- Provided entries -

^^^^

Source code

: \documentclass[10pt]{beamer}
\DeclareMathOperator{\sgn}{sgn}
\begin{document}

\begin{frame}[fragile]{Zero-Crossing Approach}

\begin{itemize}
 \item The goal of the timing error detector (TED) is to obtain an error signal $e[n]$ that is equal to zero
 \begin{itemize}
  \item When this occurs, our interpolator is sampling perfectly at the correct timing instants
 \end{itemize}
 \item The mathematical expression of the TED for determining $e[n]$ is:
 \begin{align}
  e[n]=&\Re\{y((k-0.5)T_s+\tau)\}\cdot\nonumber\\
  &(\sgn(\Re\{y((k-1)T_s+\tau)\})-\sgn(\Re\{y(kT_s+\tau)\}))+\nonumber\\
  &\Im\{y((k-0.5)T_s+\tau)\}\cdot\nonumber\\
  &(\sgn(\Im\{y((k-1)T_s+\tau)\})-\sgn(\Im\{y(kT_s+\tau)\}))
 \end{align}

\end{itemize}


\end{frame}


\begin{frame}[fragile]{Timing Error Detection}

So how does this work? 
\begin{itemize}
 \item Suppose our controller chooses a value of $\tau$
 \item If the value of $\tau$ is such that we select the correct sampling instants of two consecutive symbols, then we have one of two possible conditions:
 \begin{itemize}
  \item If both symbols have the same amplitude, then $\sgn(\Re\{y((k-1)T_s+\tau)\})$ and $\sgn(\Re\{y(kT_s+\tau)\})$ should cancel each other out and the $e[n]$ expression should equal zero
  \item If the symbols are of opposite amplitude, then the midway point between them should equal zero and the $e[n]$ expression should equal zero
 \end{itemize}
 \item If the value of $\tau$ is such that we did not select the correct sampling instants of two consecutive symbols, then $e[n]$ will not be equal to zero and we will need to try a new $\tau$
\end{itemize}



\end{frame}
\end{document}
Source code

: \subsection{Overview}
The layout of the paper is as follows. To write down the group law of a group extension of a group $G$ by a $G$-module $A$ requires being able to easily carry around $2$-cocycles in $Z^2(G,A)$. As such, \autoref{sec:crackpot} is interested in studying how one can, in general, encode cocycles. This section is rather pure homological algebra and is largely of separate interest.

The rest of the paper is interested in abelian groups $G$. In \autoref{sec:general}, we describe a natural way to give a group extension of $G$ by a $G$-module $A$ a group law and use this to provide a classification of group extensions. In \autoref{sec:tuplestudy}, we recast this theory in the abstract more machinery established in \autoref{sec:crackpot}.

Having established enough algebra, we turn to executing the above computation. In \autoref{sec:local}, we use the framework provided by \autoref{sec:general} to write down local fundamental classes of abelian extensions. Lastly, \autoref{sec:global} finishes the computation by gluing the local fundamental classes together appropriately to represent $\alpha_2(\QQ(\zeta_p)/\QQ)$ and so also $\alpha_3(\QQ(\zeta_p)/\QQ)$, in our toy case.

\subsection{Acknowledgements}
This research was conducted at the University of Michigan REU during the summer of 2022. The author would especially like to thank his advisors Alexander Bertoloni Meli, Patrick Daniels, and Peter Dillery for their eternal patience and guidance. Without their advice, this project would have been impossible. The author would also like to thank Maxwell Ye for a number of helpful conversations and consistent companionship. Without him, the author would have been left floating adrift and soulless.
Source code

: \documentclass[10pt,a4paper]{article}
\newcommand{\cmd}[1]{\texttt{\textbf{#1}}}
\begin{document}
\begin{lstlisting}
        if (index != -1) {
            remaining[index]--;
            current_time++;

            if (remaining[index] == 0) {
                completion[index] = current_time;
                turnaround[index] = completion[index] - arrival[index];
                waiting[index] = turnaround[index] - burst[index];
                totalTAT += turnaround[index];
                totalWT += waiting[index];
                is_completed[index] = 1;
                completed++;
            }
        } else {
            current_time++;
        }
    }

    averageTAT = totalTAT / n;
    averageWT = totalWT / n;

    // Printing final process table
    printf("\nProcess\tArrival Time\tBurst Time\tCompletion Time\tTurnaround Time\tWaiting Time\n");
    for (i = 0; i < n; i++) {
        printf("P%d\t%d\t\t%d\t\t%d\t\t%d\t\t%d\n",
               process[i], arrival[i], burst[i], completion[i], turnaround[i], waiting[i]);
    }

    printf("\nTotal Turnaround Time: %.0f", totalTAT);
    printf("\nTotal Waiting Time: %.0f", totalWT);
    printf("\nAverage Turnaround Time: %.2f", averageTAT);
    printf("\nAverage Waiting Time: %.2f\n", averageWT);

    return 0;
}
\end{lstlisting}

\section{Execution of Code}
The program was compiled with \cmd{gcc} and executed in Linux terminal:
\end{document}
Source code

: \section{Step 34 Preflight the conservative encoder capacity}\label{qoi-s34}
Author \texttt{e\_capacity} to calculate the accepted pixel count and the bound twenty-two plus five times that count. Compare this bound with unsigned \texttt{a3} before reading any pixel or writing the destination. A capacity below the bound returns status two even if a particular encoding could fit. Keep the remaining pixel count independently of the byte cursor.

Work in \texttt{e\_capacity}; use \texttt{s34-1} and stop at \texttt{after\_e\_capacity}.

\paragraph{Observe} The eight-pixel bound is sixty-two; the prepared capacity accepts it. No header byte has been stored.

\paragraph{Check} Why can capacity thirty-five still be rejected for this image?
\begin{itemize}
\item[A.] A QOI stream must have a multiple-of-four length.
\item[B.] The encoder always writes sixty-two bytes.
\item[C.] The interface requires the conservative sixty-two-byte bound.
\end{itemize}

^^^^

- Problem to work on -
Copy every line of the material exactly, keeping all of it.

- Exercise solution -
Source code

: \documentclass[10pt]{beamer}
\DeclareMathOperator{\sgn}{sgn}
\begin{document}

\begin{frame}[fragile]{Zero-Crossing Approach}

\begin{itemize}
 \item The goal of the timing error detector (TED) is to obtain an error signal $e[n]$ that is equal to zero
 \begin{itemize}
  \item When this occurs, our interpolator is sampling perfectly at the correct timing instants
 \end{itemize}
 \item The mathematical expression of the TED for determining $e[n]$ is:
 \begin{align}
  e[n]=&\Re\{y((k-0.5)T_s+\tau)\}\cdot\nonumber\\
  &(\sgn(\Re\{y((k-1)T_s+\tau)\})-\sgn(\Re\{y(kT_s+\tau)\}))+\nonumber\\
  &\Im\{y((k-0.5)T_s+\tau)\}\cdot\nonumber\\
  &(\sgn(\Im\{y((k-1)T_s+\tau)\})-\sgn(\Im\{y(kT_s+\tau)\}))
 \end{align}

\end{itemize}


\end{frame}


\begin{frame}[fragile]{Timing Error Detection}

So how does this work? 
\begin{itemize}
 \item Suppose our controller chooses a value of $\tau$
 \item If the value of $\tau$ is such that we select the correct sampling instants of two consecutive symbols, then we have one of two possible conditions:
 \begin{itemize}
  \item If both symbols have the same amplitude, then $\sgn(\Re\{y((k-1)T_s+\tau)\})$ and $\sgn(\Re\{y(kT_s+\tau)\})$ should cancel each other out and the $e[n]$ expression should equal zero
  \item If the symbols are of opposite amplitude, then the midway point between them should equal zero and the $e[n]$ expression should equal zero
 \end{itemize}
 \item If the value of $\tau$ is such that we did not select the correct sampling instants of two consecutive symbols, then $e[n]$ will not be equal to zero and we will need to try a new $\tau$
\end{itemize}



\end{frame}
\end{document}
Source code

: \subsection{Overview}
The layout of the paper is as follows. To write down the group law of a group extension of a group $G$ by a $G$-module $A$ requires being able to easily carry around $2$-cocycles in $Z^2(G,A)$. As such, \autoref{sec:crackpot} is interested in studying how one can, in general, encode cocycles. This section is rather pure homological algebra and is largely of separate interest.

The rest of the paper is interested in abelian groups $G$. In \autoref{sec:general}, we describe a natural way to give a group extension of $G$ by a $G$-module $A$ a group law and use this to provide a classification of group extensions. In \autoref{sec:tuplestudy}, we recast this theory in the abstract more machinery established in \autoref{sec:crackpot}.

Having established enough algebra, we turn to executing the above computation. In \autoref{sec:local}, we use the framework provided by \autoref{sec:general} to write down local fundamental classes of abelian extensions. Lastly, \autoref{sec:global} finishes the computation by gluing the local fundamental classes together appropriately to represent $\alpha_2(\QQ(\zeta_p)/\QQ)$ and so also $\alpha_3(\QQ(\zeta_p)/\QQ)$, in our toy case.

\subsection{Acknowledgements}
This research was conducted at the University of Michigan REU during the summer of 2022. The author would especially like to thank his advisors Alexander Bertoloni Meli, Patrick Daniels, and Peter Dillery for their eternal patience and guidance. Without their advice, this project would have been impossible. The author would also like to thank Maxwell Ye for a number of helpful conversations and consistent companionship. Without him, the author would have been left floating adrift and soulless.
Source code

: \documentclass[10pt,a4paper]{article}
\newcommand{\cmd}[1]{\texttt{\textbf{#1}}}
\begin{document}
\begin{lstlisting}
        if (index != -1) {
            remaining[index]--;
            current_time++;

            if (remaining[index] == 0) {
                completion[index] = current_time;
                turnaround[index] = completion[index] - arrival[index];
                waiting[index] = turnaround[index] - burst[index];
                totalTAT += turnaround[index];
                totalWT += waiting[index];
                is_completed[index] = 1;
                completed++;
            }
        } else {
            current_time++;
        }
    }

    averageTAT = totalTAT / n;
    averageWT = totalWT / n;

    // Printing final process table
    printf("\nProcess\tArrival Time\tBurst Time\tCompletion Time\tTurnaround Time\tWaiting Time\n");
    for (i = 0; i < n; i++) {
        printf("P%d\t%d\t\t%d\t\t%d\t\t%d\t\t%d\n",
               process[i], arrival[i], burst[i], completion[i], turnaround[i], waiting[i]);
    }

    printf("\nTotal Turnaround Time: %.0f", totalTAT);
    printf("\nTotal Waiting Time: %.0f", totalWT);
    printf("\nAverage Turnaround Time: %.2f", averageTAT);
    printf("\nAverage Waiting Time: %.2f\n", averageWT);

    return 0;
}
\end{lstlisting}

\section{Execution of Code}
The program was compiled with \cmd{gcc} and executed in Linux terminal:
\end{document}
Source code

: \section{Step 34 Preflight the conservative encoder capacity}\label{qoi-s34}
Author \texttt{e\_capacity} to calculate the accepted pixel count and the bound twenty-two plus five times that count. Compare this bound with unsigned \texttt{a3} before reading any pixel or writing the destination. A capacity below the bound returns status two even if a particular encoding could fit. Keep the remaining pixel count independently of the byte cursor.

Work in \texttt{e\_capacity}; use \texttt{s34-1} and stop at \texttt{after\_e\_capacity}.

\paragraph{Observe} The eight-pixel bound is sixty-two; the prepared capacity accepts it. No header byte has been stored.

\paragraph{Check} Why can capacity thirty-five still be rejected for this image?
\begin{itemize}
\item[A.] A QOI stream must have a multiple-of-four length.
\item[B.] The encoder always writes sixty-two bytes.
\item[C.] The interface requires the conservative sixty-two-byte bound.
\end{itemize}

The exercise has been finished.